A few days before PyCon, Brian suggested that we build a web app in one night. It took a little longer than that to polish it up, but we launched sucks-rocks.com on Tuesday. Since then, it's had over 40,000 page views and been slashdotted (OK... it was the Japanese Slashdot, but it's still a Slashdot.)

Sucks/rocks rates the terms you enter by doing web searches and counting results. For example, if you search for "Windows sucks" using Google, you'll get many more results than for "Windows rocks". The opposite is true for FreeBSD. From this, we can infer that people probably like FreeBSD more than Windows. The actual searches that are done by sucks/rocks are more complex than this, but they follow a similar pattern.

The Search Engine Arms Race

Once we started getting a lot of traffic, it was very hard for us to keep sucks/rocks going because we kept running out of searches.

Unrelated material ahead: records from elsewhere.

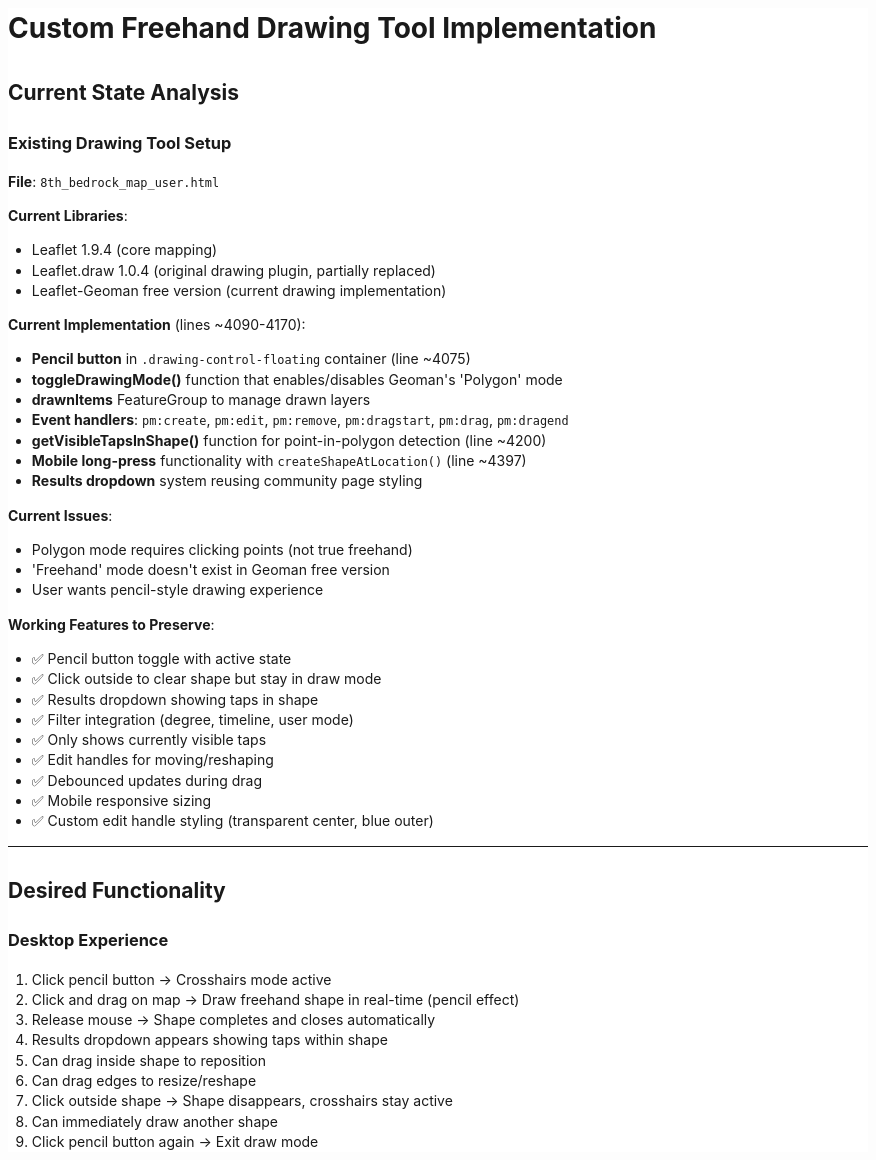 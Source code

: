 
# Custom Freehand Drawing Tool Implementation

## Current State Analysis

### Existing Drawing Tool Setup

**File**: `8th_bedrock_map_user.html`

**Current Libraries**:

- Leaflet 1.9.4 (core mapping)
- Leaflet.draw 1.0.4 (original drawing plugin, partially replaced)
- Leaflet-Geoman free version (current drawing implementation)

**Current Implementation** (lines ~4090-4170):

- **Pencil button** in `.drawing-control-floating` container (line ~4075)
- **toggleDrawingMode()** function that enables/disables Geoman's 'Polygon' mode
- **drawnItems** FeatureGroup to manage drawn layers
- **Event handlers**: `pm:create`, `pm:edit`, `pm:remove`, `pm:dragstart`, `pm:drag`, `pm:dragend`
- **getVisibleTapsInShape()** function for point-in-polygon detection (line ~4200)
- **Mobile long-press** functionality with `createShapeAtLocation()` (line ~4397)
- **Results dropdown** system reusing community page styling

**Current Issues**:

- Polygon mode requires clicking points (not true freehand)
- 'Freehand' mode doesn't exist in Geoman free version
- User wants pencil-style drawing experience

**Working Features to Preserve**:

- ✅ Pencil button toggle with active state
- ✅ Click outside to clear shape but stay in draw mode
- ✅ Results dropdown showing taps in shape
- ✅ Filter integration (degree, timeline, user mode)
- ✅ Only shows currently visible taps
- ✅ Edit handles for moving/reshaping
- ✅ Debounced updates during drag
- ✅ Mobile responsive sizing
- ✅ Custom edit handle styling (transparent center, blue outer)

---

## Desired Functionality

### Desktop Experience

1. Click pencil button → Crosshairs mode active
2. Click and drag on map → Draw freehand shape in real-time (pencil effect)
3. Release mouse → Shape completes and closes automatically
4. Results dropdown appears showing taps within shape
5. Can drag inside shape to reposition
6. Can drag edges to resize/reshape
7. Click outside shape → Shape disappears, crosshairs stay active
8. Can immediately draw another shape
9. Click pencil button again → Exit draw mode
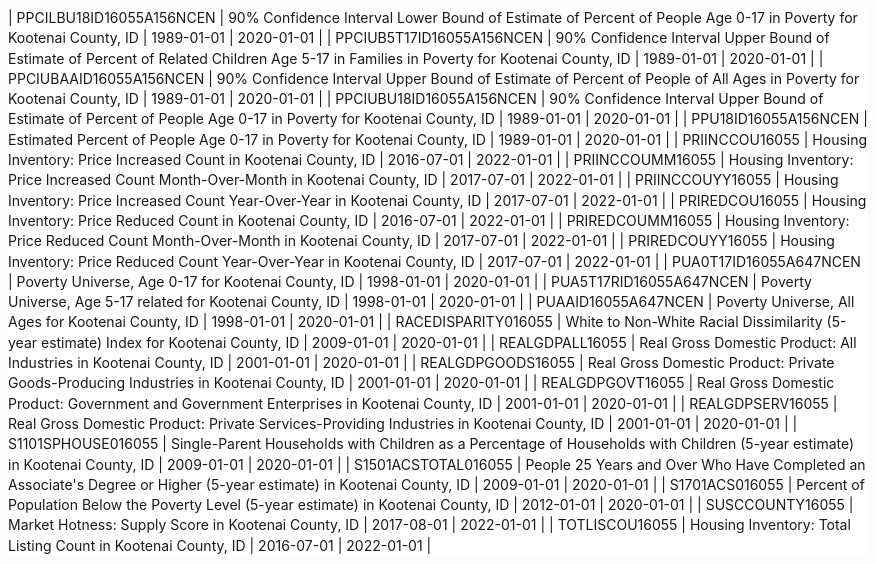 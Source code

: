 | PPCILBU18ID16055A156NCEN  | 90% Confidence Interval Lower Bound of Estimate of Percent of People Age 0-17 in Poverty for Kootenai County, ID                                                             | 1989-01-01          | 2020-01-01        |
| PPCIUB5T17ID16055A156NCEN | 90% Confidence Interval Upper Bound of Estimate of Percent of Related Children Age 5-17 in Families in Poverty for Kootenai County, ID                                       | 1989-01-01          | 2020-01-01        |
| PPCIUBAAID16055A156NCEN   | 90% Confidence Interval Upper Bound of Estimate of Percent of People of All Ages in Poverty for Kootenai County, ID                                                          | 1989-01-01          | 2020-01-01        |
| PPCIUBU18ID16055A156NCEN  | 90% Confidence Interval Upper Bound of Estimate of Percent of People Age 0-17 in Poverty for Kootenai County, ID                                                             | 1989-01-01          | 2020-01-01        |
| PPU18ID16055A156NCEN      | Estimated Percent of People Age 0-17 in Poverty for Kootenai County, ID                                                                                                      | 1989-01-01          | 2020-01-01        |
| PRIINCCOU16055            | Housing Inventory: Price Increased Count in Kootenai County, ID                                                                                                              | 2016-07-01          | 2022-01-01        |
| PRIINCCOUMM16055          | Housing Inventory: Price Increased Count Month-Over-Month in Kootenai County, ID                                                                                             | 2017-07-01          | 2022-01-01        |
| PRIINCCOUYY16055          | Housing Inventory: Price Increased Count Year-Over-Year in Kootenai County, ID                                                                                               | 2017-07-01          | 2022-01-01        |
| PRIREDCOU16055            | Housing Inventory: Price Reduced Count in Kootenai County, ID                                                                                                                | 2016-07-01          | 2022-01-01        |
| PRIREDCOUMM16055          | Housing Inventory: Price Reduced Count Month-Over-Month in Kootenai County, ID                                                                                               | 2017-07-01          | 2022-01-01        |
| PRIREDCOUYY16055          | Housing Inventory: Price Reduced Count Year-Over-Year in Kootenai County, ID                                                                                                 | 2017-07-01          | 2022-01-01        |
| PUA0T17ID16055A647NCEN    | Poverty Universe, Age 0-17 for Kootenai County, ID                                                                                                                           | 1998-01-01          | 2020-01-01        |
| PUA5T17RID16055A647NCEN   | Poverty Universe, Age 5-17 related for Kootenai County, ID                                                                                                                   | 1998-01-01          | 2020-01-01        |
| PUAAID16055A647NCEN       | Poverty Universe, All Ages for Kootenai County, ID                                                                                                                           | 1998-01-01          | 2020-01-01        |
| RACEDISPARITY016055       | White to Non-White Racial Dissimilarity (5-year estimate) Index for Kootenai County, ID                                                                                      | 2009-01-01          | 2020-01-01        |
| REALGDPALL16055           | Real Gross Domestic Product: All Industries in Kootenai County, ID                                                                                                           | 2001-01-01          | 2020-01-01        |
| REALGDPGOODS16055         | Real Gross Domestic Product: Private Goods-Producing Industries in Kootenai County, ID                                                                                       | 2001-01-01          | 2020-01-01        |
| REALGDPGOVT16055          | Real Gross Domestic Product: Government and Government Enterprises in Kootenai County, ID                                                                                    | 2001-01-01          | 2020-01-01        |
| REALGDPSERV16055          | Real Gross Domestic Product: Private Services-Providing Industries in Kootenai County, ID                                                                                    | 2001-01-01          | 2020-01-01        |
| S1101SPHOUSE016055        | Single-Parent Households with Children as a Percentage of Households with Children (5-year estimate) in Kootenai County, ID                                                  | 2009-01-01          | 2020-01-01        |
| S1501ACSTOTAL016055       | People 25 Years and Over Who Have Completed an Associate's Degree or Higher (5-year estimate) in Kootenai County, ID                                                         | 2009-01-01          | 2020-01-01        |
| S1701ACS016055            | Percent of Population Below the Poverty Level (5-year estimate) in Kootenai County, ID                                                                                       | 2012-01-01          | 2020-01-01        |
| SUSCCOUNTY16055           | Market Hotness: Supply Score in Kootenai County, ID                                                                                                                          | 2017-08-01          | 2022-01-01        |
| TOTLISCOU16055            | Housing Inventory: Total Listing Count in Kootenai County, ID                                                                                                                | 2016-07-01          | 2022-01-01        | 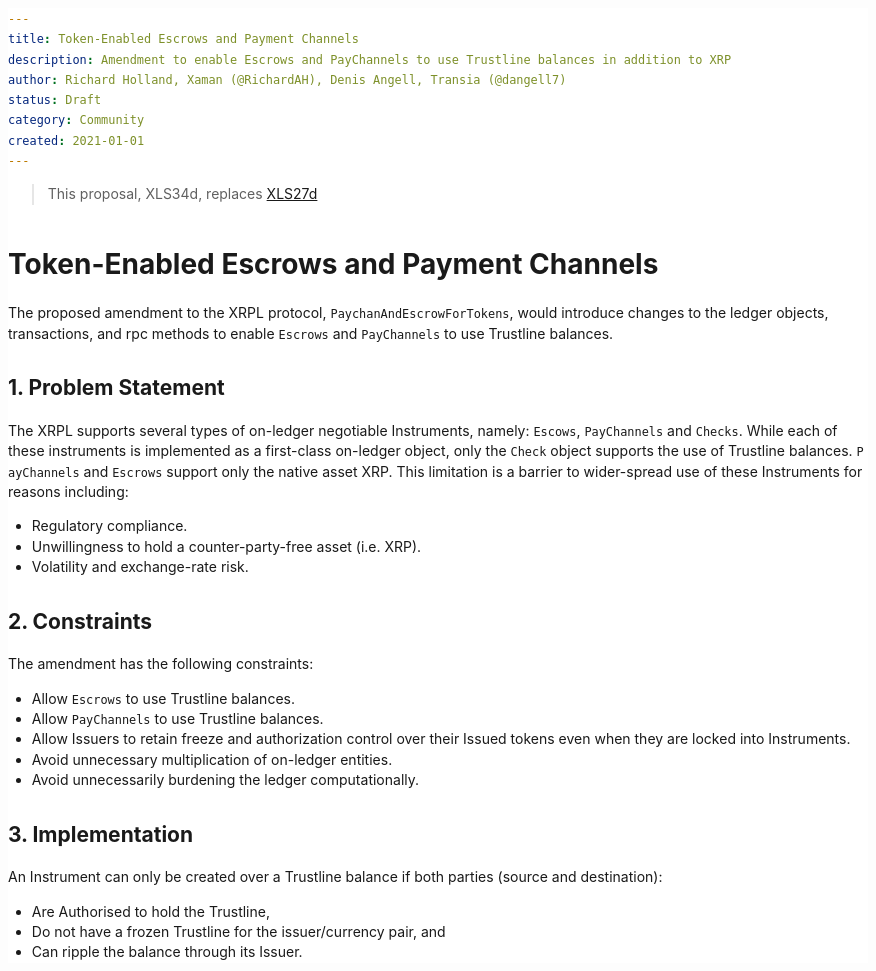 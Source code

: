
 ```yaml
---
title: Token-Enabled Escrows and Payment Channels
description: Amendment to enable Escrows and PayChannels to use Trustline balances in addition to XRP
author: Richard Holland, Xaman (@RichardAH), Denis Angell, Transia (@dangell7)
status: Draft
category: Community
created: 2021-01-01
---
```


> This proposal, XLS34d, replaces [XLS27d](https://github.com/XRPLF/XRPL-Standards/discussions/72)

# Token-Enabled Escrows and Payment Channels

The proposed amendment to the XRPL protocol, `PaychanAndEscrowForTokens`, would introduce changes to the ledger objects, transactions, and rpc methods to enable `Escrows` and `PayChannels` to use Trustline balances.

## 1. Problem Statement

The XRPL supports several types of on-ledger negotiable Instruments, namely: `Escows`, `PayChannels` and `Checks`. While each of these instruments is implemented as a first-class on-ledger object, only the `Check` object supports the use of Trustline balances. `PayChannels` and `Escrows` support only the native asset XRP. This limitation is a barrier to wider-spread use of these Instruments for reasons including:

- Regulatory compliance.
- Unwillingness to hold a counter-party-free asset (i.e. XRP).
- Volatility and exchange-rate risk.

## 2. Constraints

The amendment has the following constraints:

- Allow `Escrows` to use Trustline balances.
- Allow `PayChannels` to use Trustline balances.
- Allow Issuers to retain freeze and authorization control over their Issued tokens even when they are locked into Instruments.
- Avoid unnecessary multiplication of on-ledger entities.
- Avoid unnecessarily burdening the ledger computationally.

## 3. Implementation

An Instrument can only be created over a Trustline balance if both parties (source and destination):

- Are Authorised to hold the Trustline,
- Do not have a frozen Trustline for the issuer/currency pair, and
- Can ripple the balance through its Issuer.
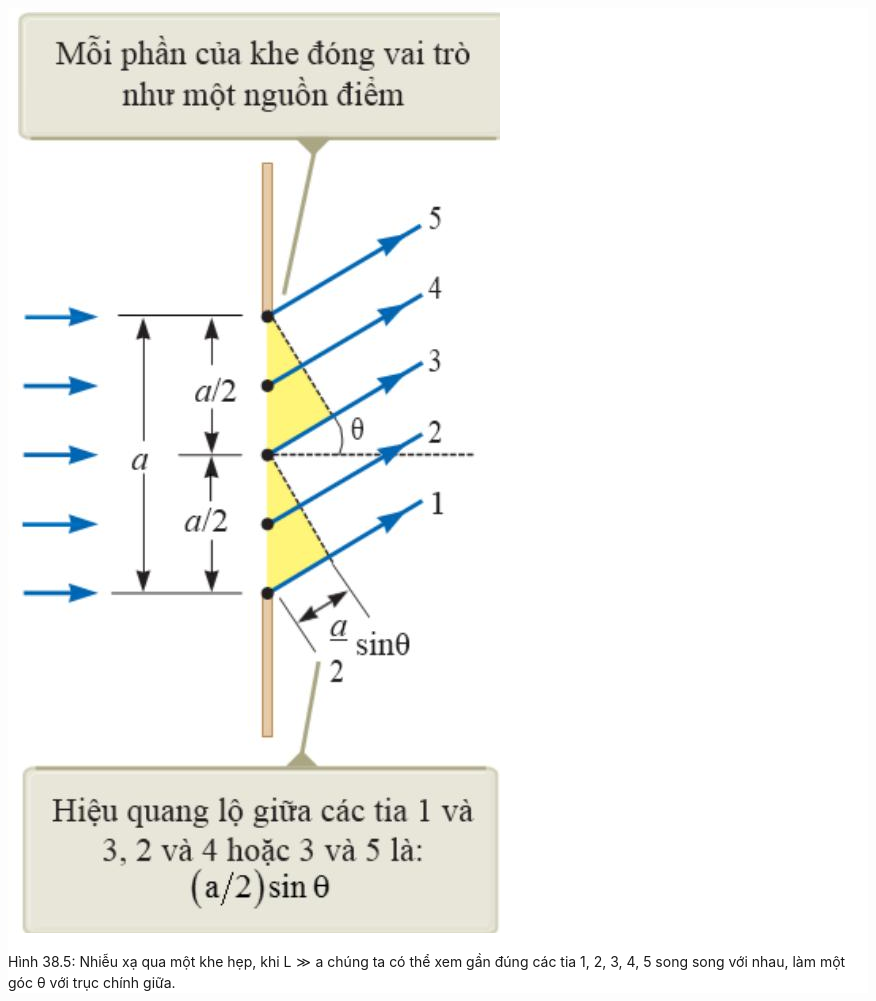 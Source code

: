 

![](images/image5.jpg)

Hình 38.5: Nhiễu xạ qua một khe hẹp, khi $\mathrm { L } \gg \mathrm { a }$ chúng ta có thể xem gần đúng các tia 1, 2, 3, 4, 5 song song với nhau, làm một góc θ với trục chính giữa.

Here are the search APIs we used, in the order that we added them:

Search Engine Queries/Day Interface Suckiness of Results
Google 1,000 SOAP Low
Yahoo 5,000 REST Pretty low
live.com 10,000 SOAP IMMEASURABLY HIGH!

We started with Google, but ran out of queries before we even launched. We then used Yahoo, but ran out when 100shiki.com linked to us, forcing me to add support for live.com. Unfortunately, live.com's search results are terrible. Terrible! If you search sucks/rocks for "lord of the rings", you'll get a "?" back. This means that the engine whose results are cached (which is live.com, of course) reported that there were 0 "total results available". Great.

Now we have a cache of almost 60,000 searches, most of which are from live.com. Many of those are totally wrong, of course. My next task is to add a background thread that slowly replaces all of the cached live.com results with Yahoo results.

The Code

Sucks/rocks runs on top of web.py, but only uses it for URL dispatching. Paste does the HTTP serving, with WebFaction's Apache instance on the front end (disclaimer: the WebFaction link is an affiliate link). This simple setup handled about a million HTTP requests in four days, using less than 5% of the CPU almost all of the time (except when it was at the top of slashdot.jp).

Traffic Statistics

Easy Come, Easy Go

With our slashdotting over, We've gone from 10,000+ pageviews per day to about 1,000. Slashdot giveth, and Slashdot taketh away. That's OK, because I need some time to push all of the crappy live.com results out of the cache anyway.

(Brian has also posted about sucks/rocks: 1, 2.)